Exercise brief. Below are some records. Write out exactly their lines from the one with "introduce um the speakers who are here" through the one with "- **Estimated Impact**: +0.2 (9.0 → 9.2)", and leave the pictures behind.

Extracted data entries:
:::::

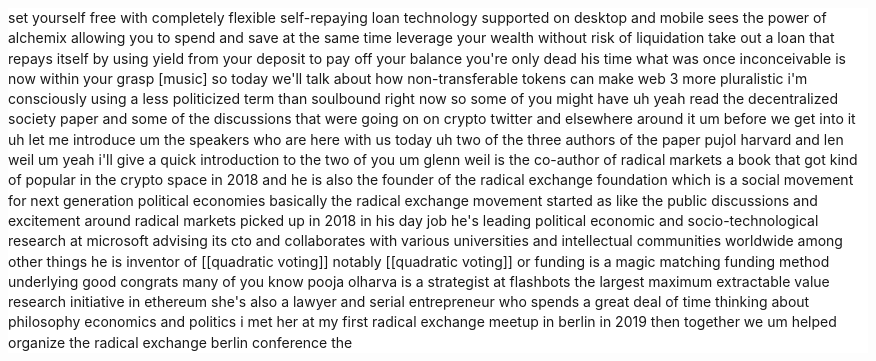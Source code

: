 set yourself free with completely
flexible self-repaying loan technology
supported on desktop and mobile
sees the power of alchemix
allowing you to spend and save at the
same time
leverage your wealth without risk of
liquidation take out a loan that repays
itself by using yield from your deposit
to pay off your balance you're only dead
his time what was once inconceivable is
now within your grasp
[music]
so today we'll talk about how
non-transferable tokens can make web 3
more pluralistic i'm consciously
using a less politicized term than
soulbound
right now
so some of you might have uh
yeah read the decentralized society
paper and some of the discussions that
were going on on crypto twitter and
elsewhere around it
um before we get into it uh let me
introduce um the speakers who are here
with us today uh two of the three
authors of the paper pujol harvard and
len weil um
yeah i'll give a quick introduction to
the two of you um glenn weil is the
co-author of radical markets a book that
got
kind of popular in the crypto space in
2018 and he is also the founder of the
radical exchange foundation
which is a social movement for next
generation political economies basically
the radical exchange movement started as
like the public discussions and
excitement around radical markets picked
up in 2018
in his day job he's leading political
economic and socio-technological
research at microsoft advising its cto
and collaborates with various
universities and intellectual
communities worldwide among other things
he is inventor of [[quadratic voting]]
notably [[quadratic voting]] or funding is a
magic matching funding method underlying
good congrats many of you know
pooja olharva
is a strategist at flashbots the largest
maximum extractable value research
initiative in ethereum
she's also a lawyer and serial
entrepreneur who spends a great deal of
time thinking about philosophy economics
and politics
i met her at my first radical exchange
meetup in berlin in 2019
then together we um helped organize the
radical exchange berlin conference the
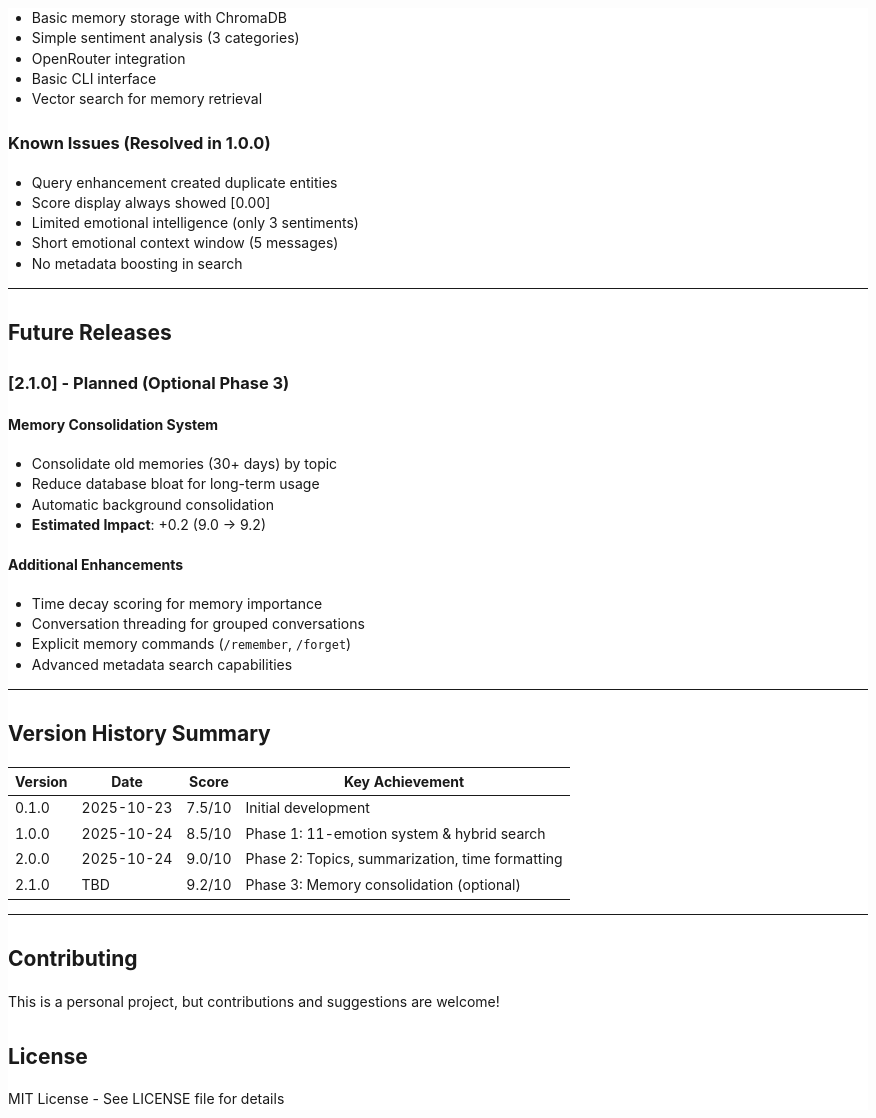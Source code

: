 - Basic memory storage with ChromaDB
- Simple sentiment analysis (3 categories)
- OpenRouter integration
- Basic CLI interface
- Vector search for memory retrieval

### Known Issues (Resolved in 1.0.0)

- Query enhancement created duplicate entities
- Score display always showed [0.00]
- Limited emotional intelligence (only 3 sentiments)
- Short emotional context window (5 messages)
- No metadata boosting in search

---

## Future Releases

### [2.1.0] - Planned (Optional Phase 3)

#### Memory Consolidation System
- Consolidate old memories (30+ days) by topic
- Reduce database bloat for long-term usage
- Automatic background consolidation
- **Estimated Impact**: +0.2 (9.0 → 9.2)

#### Additional Enhancements
- Time decay scoring for memory importance
- Conversation threading for grouped conversations
- Explicit memory commands (`/remember`, `/forget`)
- Advanced metadata search capabilities

---

## Version History Summary

| Version | Date | Score | Key Achievement |
|---------|------|-------|-----------------|
| 0.1.0 | 2025-10-23 | 7.5/10 | Initial development |
| 1.0.0 | 2025-10-24 | 8.5/10 | Phase 1: 11-emotion system & hybrid search |
| 2.0.0 | 2025-10-24 | 9.0/10 | Phase 2: Topics, summarization, time formatting |
| 2.1.0 | TBD | 9.2/10 | Phase 3: Memory consolidation (optional) |

---

## Contributing

This is a personal project, but contributions and suggestions are welcome!

## License

MIT License - See LICENSE file for details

:::::

Exercise response.
introduce um the speakers who are here
with us today uh two of the three
authors of the paper pujol harvard and
len weil um
yeah i'll give a quick introduction to
the two of you um glenn weil is the
co-author of radical markets a book that
got
kind of popular in the crypto space in
2018 and he is also the founder of the
radical exchange foundation
which is a social movement for next
generation political economies basically
the radical exchange movement started as
like the public discussions and
excitement around radical markets picked
up in 2018
in his day job he's leading political
economic and socio-technological
research at microsoft advising its cto
and collaborates with various
universities and intellectual
communities worldwide among other things
he is inventor of [[quadratic voting]]
notably [[quadratic voting]] or funding is a
magic matching funding method underlying
good congrats many of you know
pooja olharva
is a strategist at flashbots the largest
maximum extractable value research
initiative in ethereum
she's also a lawyer and serial
entrepreneur who spends a great deal of
time thinking about philosophy economics
and politics
i met her at my first radical exchange
meetup in berlin in 2019
then together we um helped organize the
radical exchange berlin conference the
Source code

: - Basic memory storage with ChromaDB
- Simple sentiment analysis (3 categories)
- OpenRouter integration
- Basic CLI interface
- Vector search for memory retrieval

### Known Issues (Resolved in 1.0.0)

- Query enhancement created duplicate entities
- Score display always showed [0.00]
- Limited emotional intelligence (only 3 sentiments)
- Short emotional context window (5 messages)
- No metadata boosting in search

---

## Future Releases

### [2.1.0] - Planned (Optional Phase 3)

#### Memory Consolidation System
- Consolidate old memories (30+ days) by topic
- Reduce database bloat for long-term usage
- Automatic background consolidation
- **Estimated Impact**: +0.2 (9.0 → 9.2)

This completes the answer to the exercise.